2.2. Time Series Distance Functions

Time series distance functions serve as metrics to quantify the degree of dissimilarity between two time series. For simplicity, we refer to them as “distance functions” throughout the text. The literature has introduced numerous distance functions, which can be broadly grouped into five major categories [3,26]: shape-based, edit-based, feature-based, structure-based, and event-based.

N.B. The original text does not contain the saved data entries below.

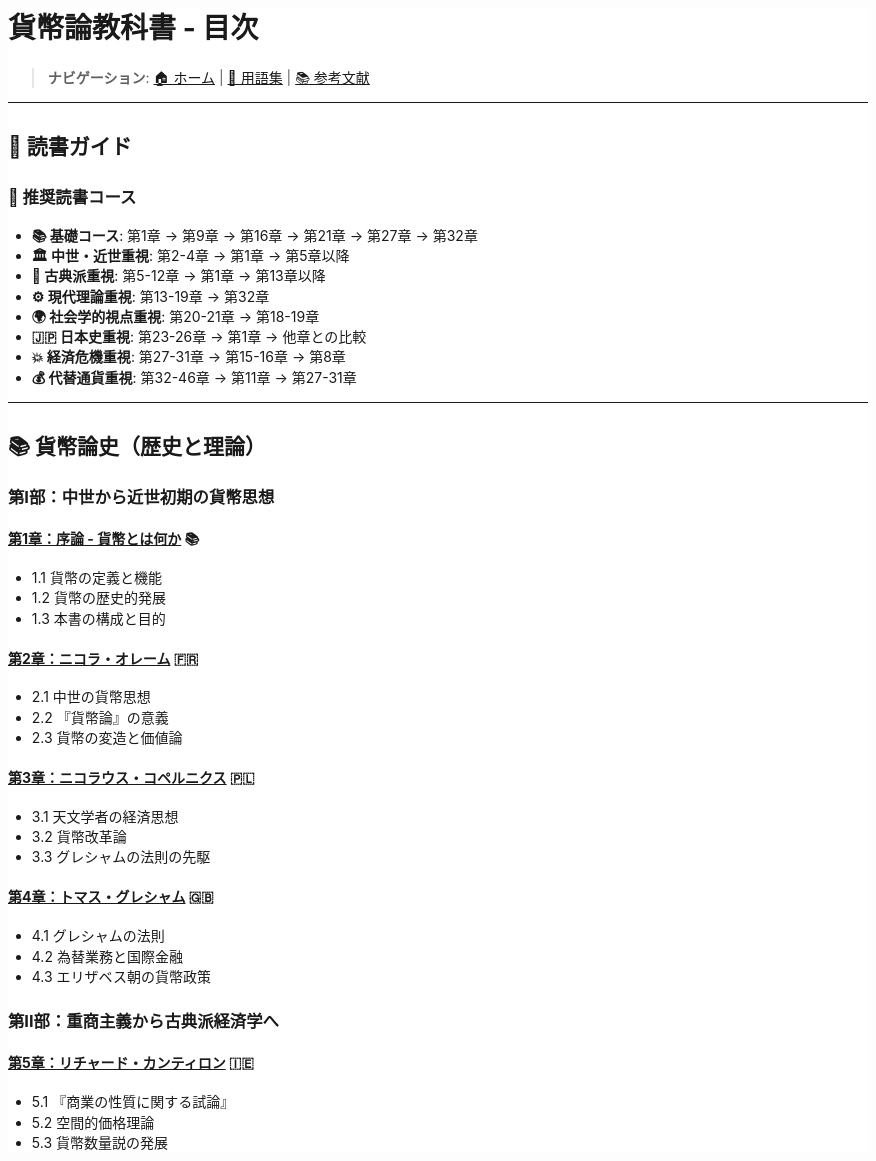 # 貨幣論教科書 - 目次

> **ナビゲーション**: [🏠 ホーム](../README.md) | [📝 用語集](../glossary/用語集.md) | [📚 参考文献](../references/参考文献.md)

---

## 📖 読書ガイド

### 🎯 推奨読書コース
- **📚 基礎コース**: 第1章 → 第9章 → 第16章 → 第21章 → 第27章 → 第32章
- **🏛️ 中世・近世重視**: 第2-4章 → 第1章 → 第5章以降
- **🔬 古典派重視**: 第5-12章 → 第1章 → 第13章以降
- **⚙️ 現代理論重視**: 第13-19章 → 第32章
- **🌍 社会学的視点重視**: 第20-21章 → 第18-19章
- **🇯🇵 日本史重視**: 第23-26章 → 第1章 → 他章との比較
- **💥 経済危機重視**: 第27-31章 → 第15-16章 → 第8章
- **💰 代替通貨重視**: 第32-46章 → 第11章 → 第27-31章

---

## 📚 貨幣論史（歴史と理論）

### 第I部：中世から近世初期の貨幣思想

#### [第1章：序論 - 貨幣とは何か](序論.md) 📚
- 1.1 貨幣の定義と機能
- 1.2 貨幣の歴史的発展
- 1.3 本書の構成と目的

#### [第2章：ニコラ・オレーム](ニコラ・オレーム.md) 🇫🇷
- 2.1 中世の貨幣思想
- 2.2 『貨幣論』の意義
- 2.3 貨幣の変造と価値論

#### [第3章：ニコラウス・コペルニクス](ニコラウス・コペルニクス.md) 🇵🇱
- 3.1 天文学者の経済思想
- 3.2 貨幣改革論
- 3.3 グレシャムの法則の先駆

#### [第4章：トマス・グレシャム](トマス・グレシャム.md) 🇬🇧
- 4.1 グレシャムの法則
- 4.2 為替業務と国際金融
- 4.3 エリザベス朝の貨幣政策

### 第II部：重商主義から古典派経済学へ

#### [第5章：リチャード・カンティロン](リチャード・カンティロン.md) 🇮🇪
- 5.1 『商業の性質に関する試論』
- 5.2 空間的価格理論
- 5.3 貨幣数量説の発展
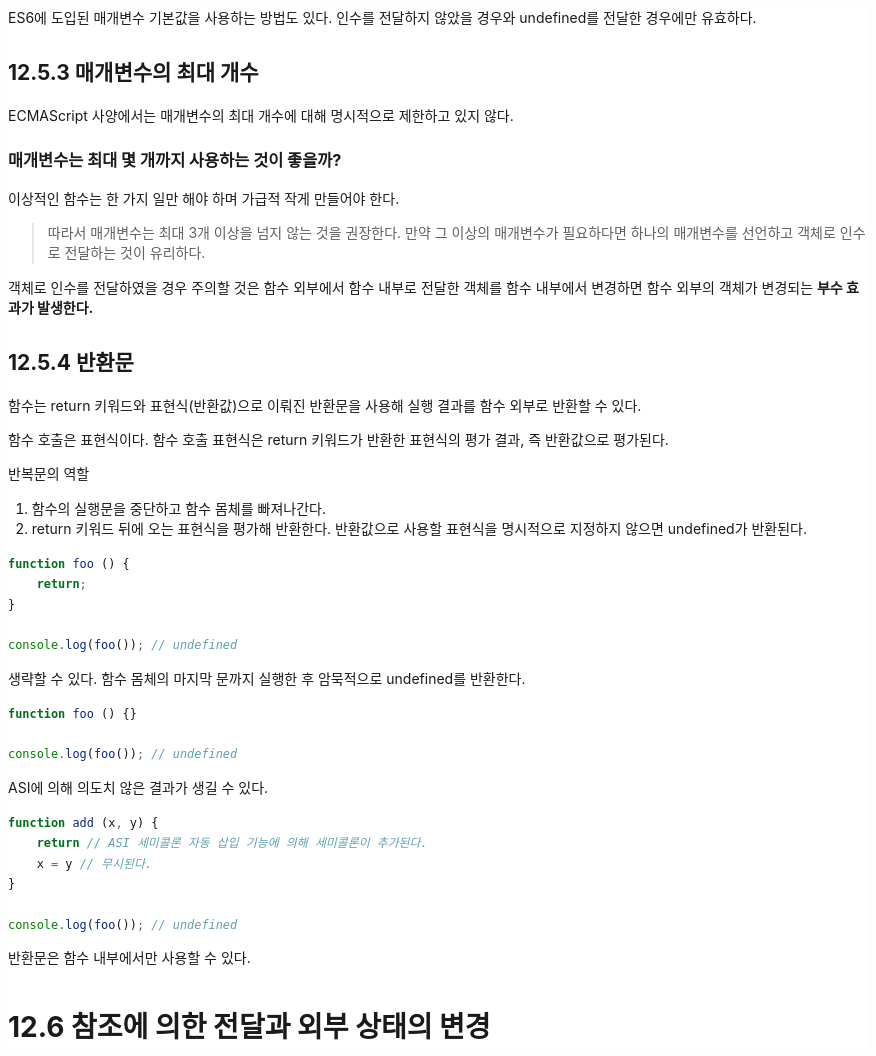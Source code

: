 ES6에 도입된 매개변수 기본값을 사용하는 방법도 있다.
인수를 전달하지 않았을 경우와 undefined를 전달한 경우에만 유효하다.

## 12.5.3 매개변수의 최대 개수

ECMAScript 사양에서는 매개변수의 최대 개수에 대해 명시적으로 제한하고 있지 않다.

### 매개변수는 최대 몇 개까지 사용하는 것이 좋을까?
이상적인 함수는 한 가지 일만 해야 하며 가급적 작게 만들어야 한다.
> 따라서 매개변수는 최대 3개 이상을 넘지 않는 것을 권장한다.
> 만약 그 이상의 매개변수가 필요하다면 하나의 매개변수를 선언하고 객체로 인수로 전달하는 것이 유리하다.

객체로 인수를 전달하였을 경우 주의할 것은 함수 외부에서 함수 내부로 전달한 객체를
함수 내부에서 변경하면 함수 외부의 객체가 변경되는 **부수 효과가 발생한다.**

## 12.5.4 반환문
함수는 return 키워드와 표현식(반환값)으로 이뤄진 반환문을 사용해 실행 결과를 함수 외부로 반환할 수 있다.

함수 호출은 표현식이다.
함수 호출 표현식은 return 키워드가 반환한 표현식의 평가 결과, 즉 반환값으로 평가된다.

반복문의 역할
1. 함수의 실행문을 중단하고 함수 몸체를 빠져나간다.
2. return 키워드 뒤에 오는 표현식을 평가해 반환한다. 반환값으로 사용할 표현식을 명시적으로 지정하지 않으면 undefined가 반환된다.

```js
function foo () {
	return;
}

console.log(foo()); // undefined
```

생략할 수 있다. 함수 몸체의 마지막 문까지 실행한 후 암묵적으로 undefined를 반환한다.
```js
function foo () {}

console.log(foo()); // undefined
```

ASI에 의해 의도치 않은 결과가 생길 수 있다.
```js
function add (x, y) {
	return // ASI 세미콜론 자동 삽입 기능에 의해 세미콜론이 추가된다.
	x = y // 무시된다.
}

console.log(foo()); // undefined
```

반환문은 함수 내부에서만 사용할 수 있다.

# 12.6 참조에 의한 전달과 외부 상태의 변경
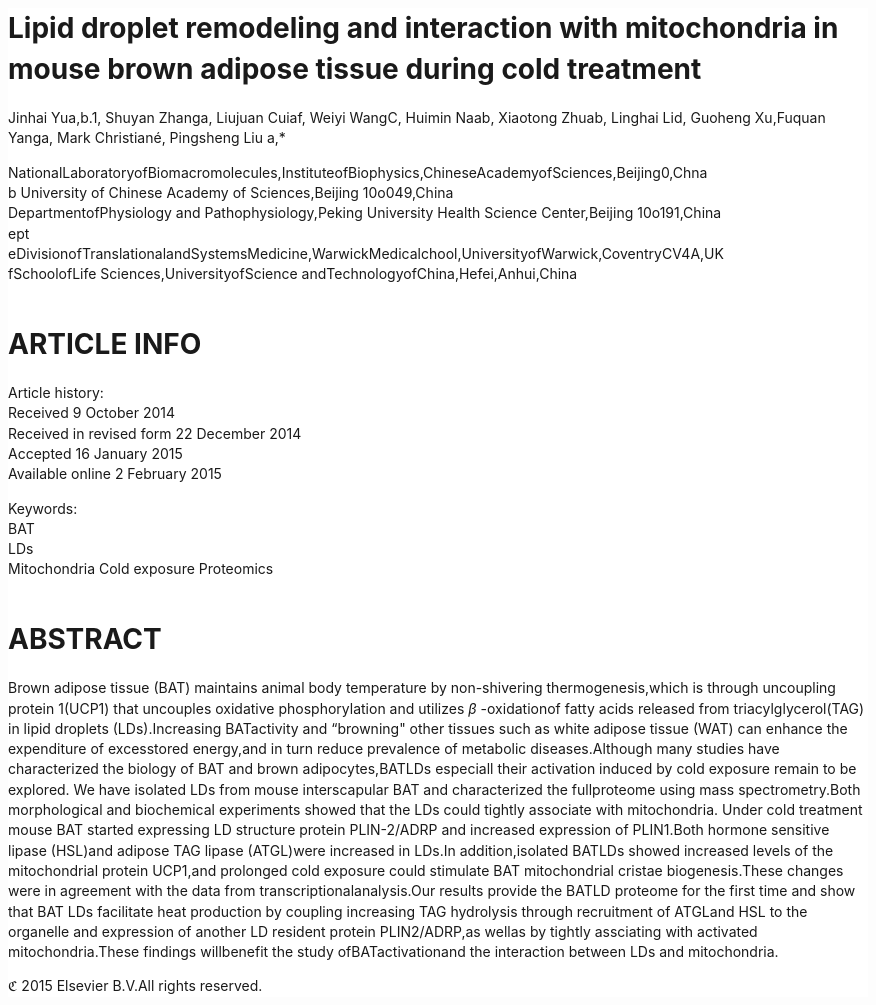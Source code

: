# Lipid droplet remodeling and interaction with mitochondria in mouse brown adipose tissue during cold treatment

Jinhai Yua,b.1, Shuyan Zhanga, Liujuan Cuiaf, Weiyi WangC, Huimin Naab, Xiaotong Zhuab, Linghai Lid, Guoheng Xu,Fuquan Yanga, Mark Christiané, Pingsheng Liu a,\*

NationalLaboratoryofBiomacromolecules,InstituteofBiophysics,ChineseAcademyofSciences,Beijing0,Chna   
b University of Chinese Academy of Sciences,Beijing 10o049,China   
DepartmentofPhysiology and Pathophysiology,Peking University Health Science Center,Beijing 10o191,China   
ept   
eDivisionofTranslationalandSystemsMedicine,WarwickMedicalchool,UniversityofWarwick,CoventryCV4A,UK   
fSchoolofLife Sciences,UniversityofScience andTechnologyofChina,Hefei,Anhui,China

# ARTICLE INFO

Article history:   
Received 9 October 2014   
Received in revised form 22 December 2014   
Accepted 16 January 2015   
Available online 2 February 2015

Keywords:   
BAT   
LDs   
Mitochondria Cold exposure Proteomics

# ABSTRACT

Brown adipose tissue (BAT) maintains animal body temperature by non-shivering thermogenesis,which is through uncoupling protein 1(UCP1) that uncouples oxidative phosphorylation and utilizes $\beta$ -oxidationof fatty acids released from triacylglycerol(TAG) in lipid droplets (LDs).Increasing BATactivity and “browning" other tissues such as white adipose tissue (WAT) can enhance the expenditure of excesstored energy,and in turn reduce prevalence of metabolic diseases.Although many studies have characterized the biology of BAT and brown adipocytes,BATLDs especiall their activation induced by cold exposure remain to be explored. We have isolated LDs from mouse interscapular BAT and characterized the fullproteome using mass spectrometry.Both morphological and biochemical experiments showed that the LDs could tightly associate with mitochondria. Under cold treatment mouse BAT started expressing LD structure protein PLIN-2/ADRP and increased expression of PLIN1.Both hormone sensitive lipase (HSL)and adipose TAG lipase (ATGL)were increased in LDs.In addition,isolated BATLDs showed increased levels of the mitochondrial protein UCP1,and prolonged cold exposure could stimulate BAT mitochondrial cristae biogenesis.These changes were in agreement with the data from transcriptionalanalysis.Our results provide the BATLD proteome for the first time and show that BAT LDs facilitate heat production by coupling increasing TAG hydrolysis through recruitment of ATGLand HSL to the organelle and expression of another LD resident protein PLIN2/ADRP,as wellas by tightly assciating with activated mitochondria.These findings willbenefit the study ofBATactivationand the interaction between LDs and mitochondria.

$\mathfrak { C }$ 2015 Elsevier B.V.All rights reserved.
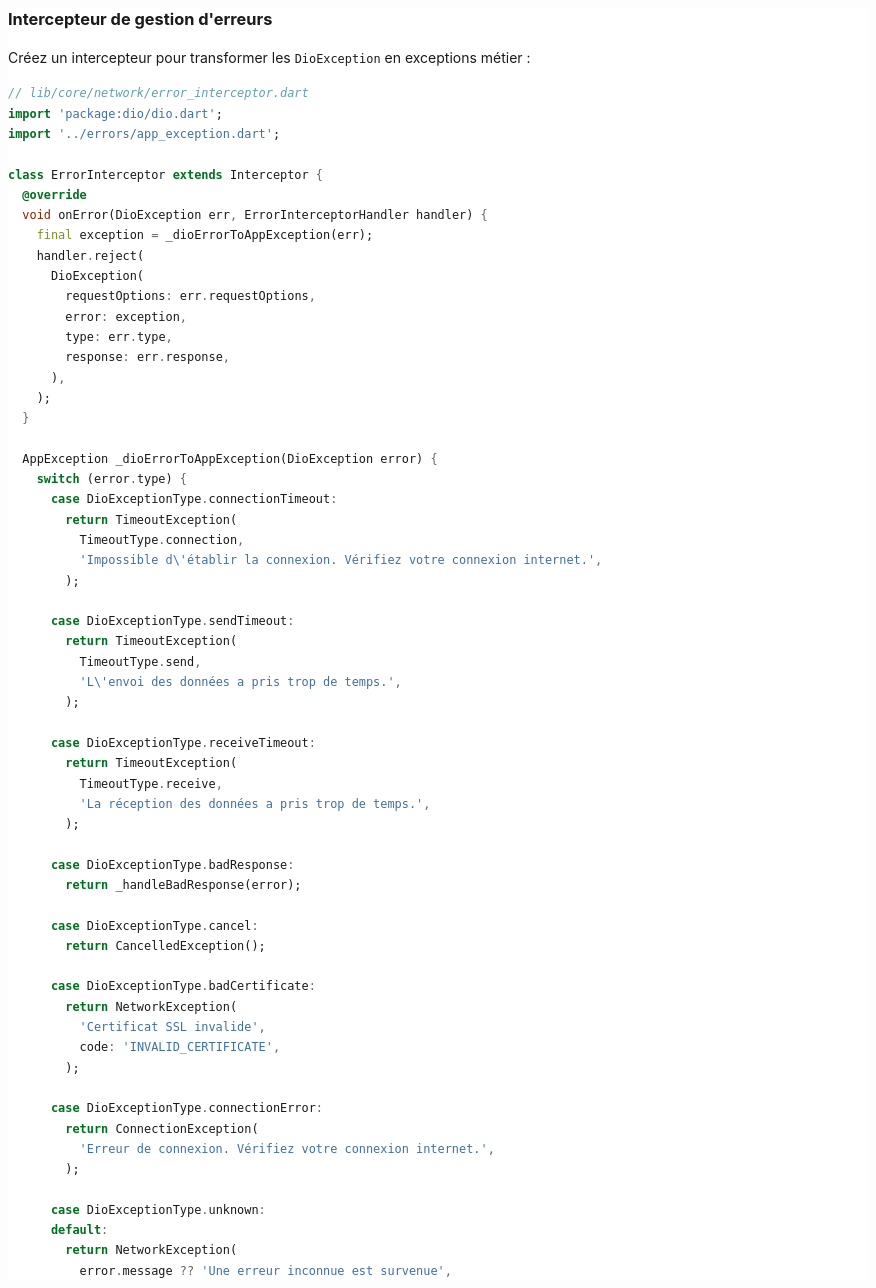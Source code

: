 ### Intercepteur de gestion d'erreurs

Créez un intercepteur pour transformer les `DioException` en exceptions métier :

```dart
// lib/core/network/error_interceptor.dart
import 'package:dio/dio.dart';
import '../errors/app_exception.dart';

class ErrorInterceptor extends Interceptor {
  @override
  void onError(DioException err, ErrorInterceptorHandler handler) {
    final exception = _dioErrorToAppException(err);
    handler.reject(
      DioException(
        requestOptions: err.requestOptions,
        error: exception,
        type: err.type,
        response: err.response,
      ),
    );
  }

  AppException _dioErrorToAppException(DioException error) {
    switch (error.type) {
      case DioExceptionType.connectionTimeout:
        return TimeoutException(
          TimeoutType.connection,
          'Impossible d\'établir la connexion. Vérifiez votre connexion internet.',
        );

      case DioExceptionType.sendTimeout:
        return TimeoutException(
          TimeoutType.send,
          'L\'envoi des données a pris trop de temps.',
        );

      case DioExceptionType.receiveTimeout:
        return TimeoutException(
          TimeoutType.receive,
          'La réception des données a pris trop de temps.',
        );

      case DioExceptionType.badResponse:
        return _handleBadResponse(error);

      case DioExceptionType.cancel:
        return CancelledException();

      case DioExceptionType.badCertificate:
        return NetworkException(
          'Certificat SSL invalide',
          code: 'INVALID_CERTIFICATE',
        );

      case DioExceptionType.connectionError:
        return ConnectionException(
          'Erreur de connexion. Vérifiez votre connexion internet.',
        );

      case DioExceptionType.unknown:
      default:
        return NetworkException(
          error.message ?? 'Une erreur inconnue est survenue',
```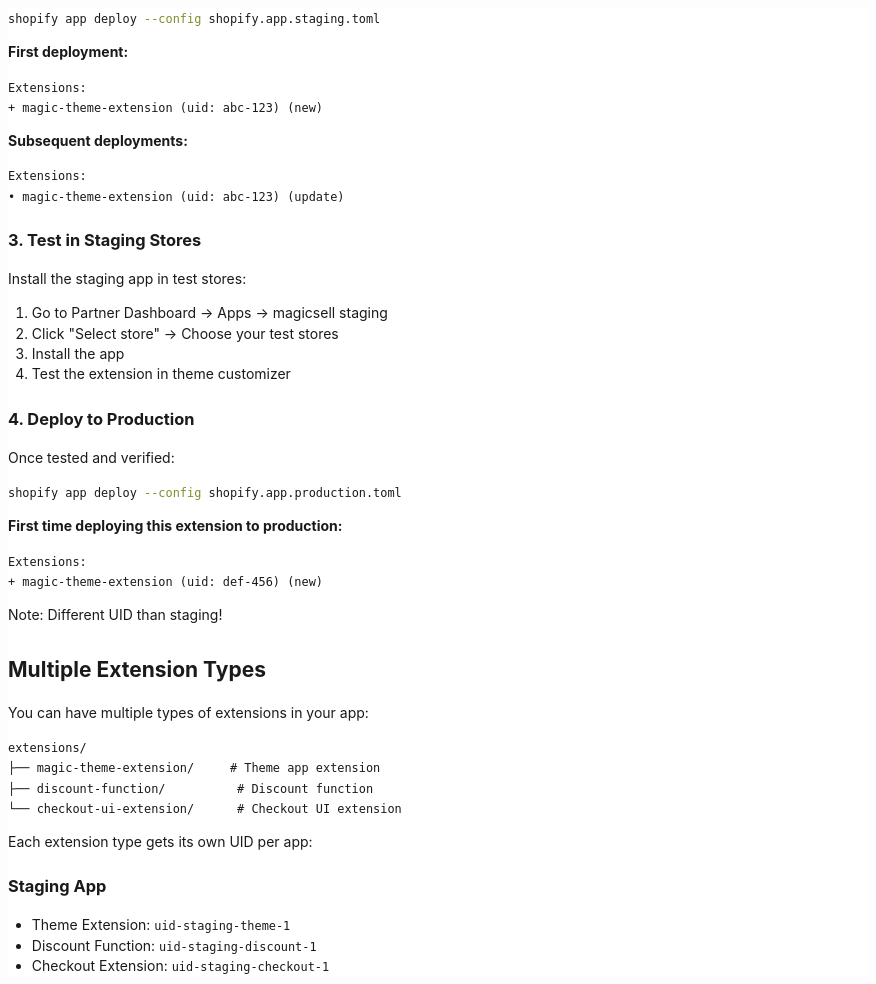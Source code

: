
 ```bash
shopify app deploy --config shopify.app.staging.toml
```

**First deployment:**
```
Extensions:
+ magic-theme-extension (uid: abc-123) (new)
```

**Subsequent deployments:**
```
Extensions:
• magic-theme-extension (uid: abc-123) (update)
```

### 3. Test in Staging Stores

Install the staging app in test stores:
1. Go to Partner Dashboard → Apps → magicsell staging
2. Click "Select store" → Choose your test stores
3. Install the app
4. Test the extension in theme customizer

### 4. Deploy to Production

Once tested and verified:

```bash
shopify app deploy --config shopify.app.production.toml
```

**First time deploying this extension to production:**
```
Extensions:
+ magic-theme-extension (uid: def-456) (new)
```

Note: Different UID than staging!

## Multiple Extension Types

You can have multiple types of extensions in your app:

```
extensions/
├── magic-theme-extension/     # Theme app extension
├── discount-function/          # Discount function
└── checkout-ui-extension/      # Checkout UI extension
```

Each extension type gets its own UID per app:

### Staging App
- Theme Extension: `uid-staging-theme-1`
- Discount Function: `uid-staging-discount-1`
- Checkout Extension: `uid-staging-checkout-1`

In the following text, an overview of the concepts of some time series distance functions is provided. To facilitate a better understanding of these concepts,

Table 3. The meaning of the symbol.

Symbol	Meaning
X	Time series
Y	Time series
T	The length of the time series
$X_t$	An element at the corresponding position t in time series X
$Y_t$	An element at the corresponding position t in time series Y
$\overline{X}$	The average of the time series X
$\overline{Y}$	The average of the time series Y
$X_{\tau }$	X with a lag of $\tau$
$P_t$	Probability distribution of elements at corresponding position t in time series X
$Q_t$	Probability distribution of elements at corresponding position t in time series Y
$p(X_t,Y_s)$	Joint probability distribution function of $X_t$ and $Y_s$
a	X and Y are represented by a scatter plot in two-dimensional space, and a certain number of intervals are
	drawn in the x and y directions, respectively.
	a represents the number of intervals in the x direction
b	b represents the number of intervals in the y direction
X’	The event sequence extracted from time series X
Y’	The event sequence extracted from time series Y
${\tau }^{\prime }$	The time scale for determining whether two events are synchronized.
$N_X$	The total number of events in the event sequence X’
$N_Y$	The total number of events in the event sequence Y’
$t_i^X$	The time point at which the i-th event occurs in the event sequence X’
$t_j^Y$	The time point at which the j-th event occurs in the event sequence Y’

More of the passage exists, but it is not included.